I agree we see a lot of things that we shouldn't. A nation with a food surplus has people going hungry at night - that doesn't make much sense. A country with many vacant buildings has homeless - that doesn't make much sense. A country with the largest military by far also having comparatively weak schools for the industrialized world. We can argue the corruption and decrepitude there.
It is not fair or correct, however, to say that crime is increasing. It is not a fair characterization of our society, and is simply not true. Violent crime has, in fact, gone down and been going down. We have even gotten to witness phenomena that nobody would have expected - like NYC having a day without reported violent crime being. Crime is not increasing (I'm sure if we count piracy or something it might, but I feel like after the fall of Limewire and MegaUpload that is probably down too though I don't see stats on it partially because it is so hard to track). If you want to attribute the rise in apparent crime to anything, our population has gone up quite a bit, and there is lots of sensationalism about certain kinds of crime.
As for the selfishness issue, there is a major discussion as to whether or not Generation Y (the Millennials) are more selfish or more community minded (or both, do they have to be opposed?).
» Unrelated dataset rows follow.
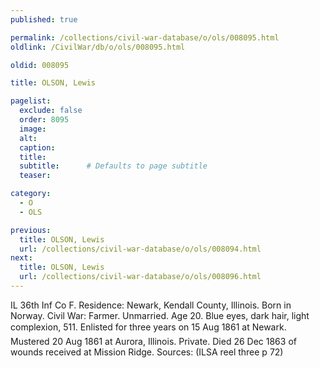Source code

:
```yaml
---
published: true

permalink: /collections/civil-war-database/o/ols/008095.html
oldlink: /CivilWar/db/o/ols/008095.html

oldid: 008095

title: OLSON, Lewis

pagelist:
  exclude: false
  order: 8095
  image: 
  alt:
  caption:
  title:
  subtitle:      # Defaults to page subtitle
  teaser:

category: 
  - O 
  - OLS

previous:
  title: OLSON, Lewis
  url: /collections/civil-war-database/o/ols/008094.html  
next:
  title: OLSON, Lewis
  url: /collections/civil-war-database/o/ols/008096.html   
---
```

IL 36th Inf Co F. Residence: Newark, Kendall County, Illinois. Born in Norway. Civil War: Farmer. Unmarried. Age 20. Blue eyes, dark hair, light complexion, 5&#146;11&#148;. Enlisted for three years on 15 Aug 1861 at Newark. Mustered 20 Aug 1861 at Aurora, Illinois. Private. Died 26 Dec 1863 of wounds received at Mission Ridge. Sources: (ILSA reel three p 72)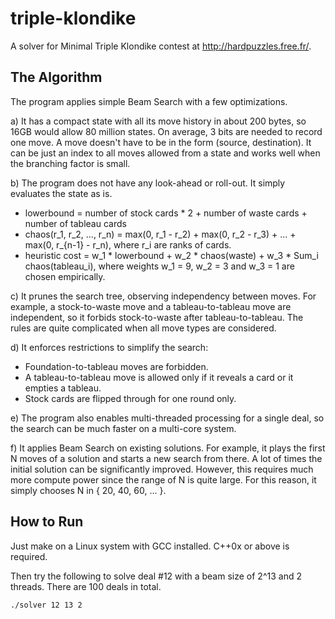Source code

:# triple-klondike
A solver for Minimal Triple Klondike contest at http://hardpuzzles.free.fr/.

## The Algorithm
The program applies simple Beam Search with a few optimizations.

a) It has a compact state with all its move history in about 200 bytes, so 16GB would allow 80 million states. 
On average, 3 bits are needed to record one move. A move doesn't have to be in the form (source, destination). 
It can be just an index to all moves allowed from a state and works well when the branching factor is small.

b) The program does not have any look-ahead or roll-out. It simply evaluates the state as is.
 * lowerbound = number of stock cards * 2 + number of waste cards + number of tableau cards
 * chaos(r_1, r_2, ..., r_n) = max(0, r_1 - r_2) + max(0, r_2 - r_3) + ... + max(0, r_{n-1} - r_n), where r_i are ranks of cards.
 * heuristic cost = w_1 * lowerbound + w_2  * chaos(waste) + w_3 * Sum_i chaos(tableau_i), where weights w_1 = 9, w_2 = 3 and w_3 = 1 are chosen empirically.

c) It prunes the search tree, observing independency between moves. For example, a stock-to-waste move and 
a tableau-to-tableau move are independent, so it forbids stock-to-waste after tableau-to-tableau. 
The rules are quite complicated when all move types are considered.

d) It enforces restrictions to simplify the search:
 * Foundation-to-tableau moves are forbidden.
 * A tableau-to-tableau move is allowed only if it reveals a card or it empties a tableau.
 * Stock cards are flipped through for one round only.

e) The program also enables multi-threaded processing for a single deal, so the search can be much faster on 
a multi-core system.

f) It applies Beam Search on existing solutions. For example, it plays the first N moves of a solution and 
starts a new search from there. A lot of times the initial solution can be significantly improved. 
However, this requires much more compute power since the range of N is quite large. For this reason, 
it simply chooses N in { 20, 40, 60, ... }.

## How to Run

Just make on a Linux system with GCC installed. C++0x or above is required. 

Then try the following to solve deal #12 with a beam size of 2^13 and 2 threads. There are 100 deals in total.
```
./solver 12 13 2
```
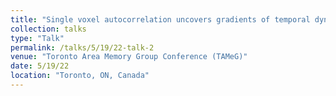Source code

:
 ```yaml
---
title: "Single voxel autocorrelation uncovers gradients of temporal dynamics in the hippocampus and entorhinal cortex during rest and navigation."
collection: talks
type: "Talk"
permalink: /talks/5/19/22-talk-2
venue: "Toronto Area Memory Group Conference (TAMeG)"
date: 5/19/22
location: "Toronto, ON, Canada"
---
```

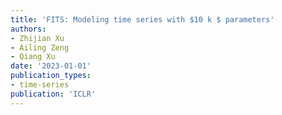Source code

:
 ```yaml
---
title: 'FITS: Modeling time series with $10 k $ parameters'
authors:
- Zhijian Xu
- Ailing Zeng
- Qiang Xu
date: '2023-01-01'
publication_types:
- time-series
publication: 'ICLR'
---
```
The previous generations tried to teach us to be selfish with all that invisible hand in economics propaganda. They often still try to insist that we become doctors and dentists when we don't want to, though many of us are deciding we can take paths that we want to take (I would argue that is why we have seen graduate school enrollment go up a few times for our generation). I also think to all of the people I know who are going into programs such as Teach for America and the Peace Corps, or who want to do non-profit work. As a society, more people are volunteering. I think an apt description of our generation as a whole is the nickname "Trophy Kids." I would thus argue that we have this odd tension between being selfish and being community-minded, with the two sometimes being linked in weird ways. I don't want to say that there isn't a selfishness or entitled attitude to any of the current generations, but merely to say there is more argument over this topic then people portray (probably due to sensationalism of the topic and portraying what people want to hear). I'm not actually disclosing my opinion on this topic here (though I will discuss it with people if they want me to), but instead noting that it is more complicated than the posts I have seen are portraying it.
I think that we need to get away from a "Glory Days" way of thinking, where we discuss about why the past was far superior. The past had good traits, and the past had bad traits and we must accept that. The past is not the society we want to have though. We excel when we recognize our best days are ahead. While we have major challenges (climate change, water shortage, population maxing out), we also have huge opportunities. Our best days can and will be ahead if we recognize that they can be. Our current way of living may have to change, yes, but that isn't necessarily a bad thing. It might just make our lives better.